(Saved entries):
--

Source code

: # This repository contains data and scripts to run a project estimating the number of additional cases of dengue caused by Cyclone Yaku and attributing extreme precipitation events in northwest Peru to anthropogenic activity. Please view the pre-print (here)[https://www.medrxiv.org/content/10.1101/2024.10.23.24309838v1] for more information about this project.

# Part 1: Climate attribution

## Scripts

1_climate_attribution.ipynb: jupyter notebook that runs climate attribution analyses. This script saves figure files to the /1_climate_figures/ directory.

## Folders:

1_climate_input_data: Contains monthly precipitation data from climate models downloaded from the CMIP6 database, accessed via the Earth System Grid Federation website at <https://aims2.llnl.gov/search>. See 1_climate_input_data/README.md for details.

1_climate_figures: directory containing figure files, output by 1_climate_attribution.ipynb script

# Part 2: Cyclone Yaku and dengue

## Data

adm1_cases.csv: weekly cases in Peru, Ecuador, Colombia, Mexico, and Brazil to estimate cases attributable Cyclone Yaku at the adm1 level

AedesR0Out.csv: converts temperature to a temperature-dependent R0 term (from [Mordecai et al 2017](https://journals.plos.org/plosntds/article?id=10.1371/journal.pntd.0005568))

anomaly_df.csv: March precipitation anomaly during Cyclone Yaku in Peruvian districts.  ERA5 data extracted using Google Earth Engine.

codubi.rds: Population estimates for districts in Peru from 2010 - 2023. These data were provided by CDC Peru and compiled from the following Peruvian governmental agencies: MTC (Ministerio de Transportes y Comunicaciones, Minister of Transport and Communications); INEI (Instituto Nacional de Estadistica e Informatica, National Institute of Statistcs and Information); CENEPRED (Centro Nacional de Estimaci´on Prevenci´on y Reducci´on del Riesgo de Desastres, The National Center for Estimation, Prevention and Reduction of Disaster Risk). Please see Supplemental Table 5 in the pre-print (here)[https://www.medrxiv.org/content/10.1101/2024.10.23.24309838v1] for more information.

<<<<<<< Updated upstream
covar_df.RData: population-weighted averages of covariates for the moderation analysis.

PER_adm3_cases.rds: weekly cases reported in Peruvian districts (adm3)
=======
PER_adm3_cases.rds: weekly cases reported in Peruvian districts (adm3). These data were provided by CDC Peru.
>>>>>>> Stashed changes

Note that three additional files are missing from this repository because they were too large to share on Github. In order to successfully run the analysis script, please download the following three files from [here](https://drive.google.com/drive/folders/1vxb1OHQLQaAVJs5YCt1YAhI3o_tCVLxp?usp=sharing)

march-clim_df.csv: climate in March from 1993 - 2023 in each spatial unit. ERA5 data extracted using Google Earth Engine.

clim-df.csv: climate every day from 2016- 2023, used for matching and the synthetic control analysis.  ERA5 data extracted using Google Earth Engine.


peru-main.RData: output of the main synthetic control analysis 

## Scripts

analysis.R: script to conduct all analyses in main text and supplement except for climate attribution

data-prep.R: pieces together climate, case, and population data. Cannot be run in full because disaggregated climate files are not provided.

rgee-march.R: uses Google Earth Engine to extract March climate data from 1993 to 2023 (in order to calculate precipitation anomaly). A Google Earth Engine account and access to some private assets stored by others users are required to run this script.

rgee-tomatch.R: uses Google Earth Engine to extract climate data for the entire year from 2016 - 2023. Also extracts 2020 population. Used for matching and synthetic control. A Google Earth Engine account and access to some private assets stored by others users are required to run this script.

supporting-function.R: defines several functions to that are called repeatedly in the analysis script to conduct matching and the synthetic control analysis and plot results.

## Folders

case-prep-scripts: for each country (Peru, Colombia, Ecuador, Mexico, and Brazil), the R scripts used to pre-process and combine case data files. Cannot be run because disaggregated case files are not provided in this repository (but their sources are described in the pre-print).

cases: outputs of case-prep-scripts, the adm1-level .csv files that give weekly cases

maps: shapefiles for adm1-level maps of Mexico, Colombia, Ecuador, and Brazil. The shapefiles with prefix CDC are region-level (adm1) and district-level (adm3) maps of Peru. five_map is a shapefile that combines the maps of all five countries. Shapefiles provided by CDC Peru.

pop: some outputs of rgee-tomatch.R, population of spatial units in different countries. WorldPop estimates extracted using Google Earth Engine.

--

(EXERCISE GOAL):
Where the word "Brazil" appears in a line of the entries, copy that line.

(SOLUTION FOR THIS EXERCISE):
adm1_cases.csv: weekly cases in Peru, Ecuador, Colombia, Mexico, and Brazil to estimate cases attributable Cyclone Yaku at the adm1 level
case-prep-scripts: for each country (Peru, Colombia, Ecuador, Mexico, and Brazil), the R scripts used to pre-process and combine case data files. Cannot be run because disaggregated case files are not provided in this repository (but their sources are described in the pre-print).
maps: shapefiles for adm1-level maps of Mexico, Colombia, Ecuador, and Brazil. The shapefiles with prefix CDC are region-level (adm1) and district-level (adm3) maps of Peru. five_map is a shapefile that combines the maps of all five countries. Shapefiles provided by CDC Peru.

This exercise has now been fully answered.